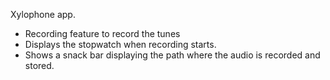 Xylophone app. 
- Recording feature to record the tunes 
- Displays the stopwatch when recording starts. 
- Shows a snack bar displaying the path where the audio is recorded and stored. 
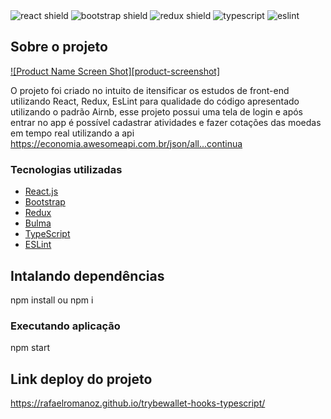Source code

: <span>
<img src="https://img.shields.io/badge/React-20232A?style=for-the-badge&logo=react&logoColor=61DAFB" alt="react shield">
</span>
<span>
<img src="https://img.shields.io/badge/Bootstrap-563D7C?style=for-the-badge&logo=bootstrap&logoColor=white" alt="bootstrap shield">
</span>
<span>
<img src="https://img.shields.io/badge/Redux-593D88?style=for-the-badge&logo=redux&logoColor=white" alt="redux shield">
</span>
<span>
<img src="https://img.shields.io/badge/TypeScript-007ACC?style=for-the-badge&logo=typescript&logoColor=white" alt="typescript">
</span>
<span>
<img src="https://img.shields.io/badge/eslint-3A33D1?style=for-the-badge&logo=eslint&logoColor=white" alt="eslint">
</span>





## Sobre o projeto

[![Product Name Screen Shot][product-screenshot]](https://example.com)

O projeto foi criado no intuito de itensificar os estudos de front-end utilizando React, Redux, EsLint para qualidade do código apresentado utilizando o padrão Airnb, esse projeto possui uma tela de login e após entrar no app é possível cadastrar atividades e fazer cotações das moedas em tempo real utilizando a api https://economia.awesomeapi.com.br/json/all...continua

### Tecnologias utilizadas

* [React.js](https://reactjs.org/)
* [Bootstrap](https://getbootstrap.com)
* [Redux](https://redux.js.org/)
* [Bulma](https://bulma.io/)
* [TypeScript](https://www.typescriptlang.org/)
* [ESLint](https://eslint.org/)

## Intalando dependências

npm install ou npm i

### Executando aplicação

npm start

## Link deploy do projeto

https://rafaelromanoz.github.io/trybewallet-hooks-typescript/



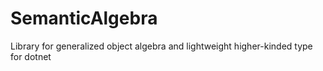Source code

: # SemanticAlgebra
Library for generalized object algebra and lightweight higher-kinded type for dotnet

==========

- _INSTRUCTIONS FOR THE TASK_:
Leave the pictures out and output exactly the lines above, from the start of the listing through the line with "## Link deploy do projeto".

- _TASK OUTPUT_:
 Xylophone app. 
- Recording feature to record the tunes 
- Displays the stopwatch when recording starts. 
- Shows a snack bar displaying the path where the audio is recorded and stored. 
Source code

: <span>
<img src="https://img.shields.io/badge/React-20232A?style=for-the-badge&logo=react&logoColor=61DAFB" alt="react shield">
</span>
<span>
<img src="https://img.shields.io/badge/Bootstrap-563D7C?style=for-the-badge&logo=bootstrap&logoColor=white" alt="bootstrap shield">
</span>
<span>
<img src="https://img.shields.io/badge/Redux-593D88?style=for-the-badge&logo=redux&logoColor=white" alt="redux shield">
</span>
<span>
<img src="https://img.shields.io/badge/TypeScript-007ACC?style=for-the-badge&logo=typescript&logoColor=white" alt="typescript">
</span>
<span>
<img src="https://img.shields.io/badge/eslint-3A33D1?style=for-the-badge&logo=eslint&logoColor=white" alt="eslint">
</span>





## Sobre o projeto

[![Product Name Screen Shot][product-screenshot]](https://example.com)

O projeto foi criado no intuito de itensificar os estudos de front-end utilizando React, Redux, EsLint para qualidade do código apresentado utilizando o padrão Airnb, esse projeto possui uma tela de login e após entrar no app é possível cadastrar atividades e fazer cotações das moedas em tempo real utilizando a api https://economia.awesomeapi.com.br/json/all...continua

### Tecnologias utilizadas

* [React.js](https://reactjs.org/)
* [Bootstrap](https://getbootstrap.com)
* [Redux](https://redux.js.org/)
* [Bulma](https://bulma.io/)
* [TypeScript](https://www.typescriptlang.org/)
* [ESLint](https://eslint.org/)

## Intalando dependências

npm install ou npm i

### Executando aplicação

npm start

## Link deploy do projeto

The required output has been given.